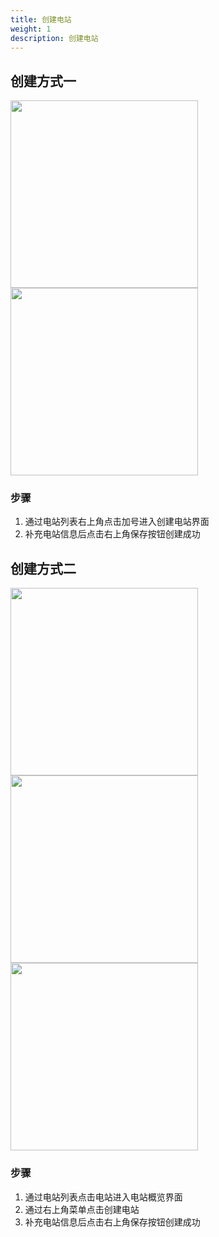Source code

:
 ```yaml
---
title: 创建电站
weight: 1
description: 创建电站
---
```


## 创建方式一

<img src="/../../zh/photo/docs/app/plant/create.png" style="margin-right: 50px" width="300">

<img src="/../../zh/photo/docs/app/plant/create2.png" style="margin-right: 50px" width="300">

### 步骤

1. 通过电站列表右上角点击加号进入创建电站界面
2. 补充电站信息后点击右上角保存按钮创建成功



## 创建方式二

<img src="/../../zh/photo/docs/app/plant/switch.png" style="margin-right: 50px" width="300">

<img src="/../../zh/photo/docs/app/plant/create1.png" style="margin-right: 50px" width="300">

<img src="/../../zh/photo/docs/app/plant/create2.png" style="margin-right: 50px" width="300">

### 步骤

1. 通过电站列表点击电站进入电站概览界面
2. 通过右上角菜单点击创建电站
3. 补充电站信息后点击右上角保存按钮创建成功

WORK ITEM
Identify each line in the records above containing the word "docs"; copy those lines.

EXPECTED ANSWER
<img src="/../../zh/photo/docs/app/plant/create.png" style="margin-right: 50px" width="300">
<img src="/../../zh/photo/docs/app/plant/create2.png" style="margin-right: 50px" width="300">
<img src="/../../zh/photo/docs/app/plant/switch.png" style="margin-right: 50px" width="300">
<img src="/../../zh/photo/docs/app/plant/create1.png" style="margin-right: 50px" width="300">
<img src="/../../zh/photo/docs/app/plant/create2.png" style="margin-right: 50px" width="300">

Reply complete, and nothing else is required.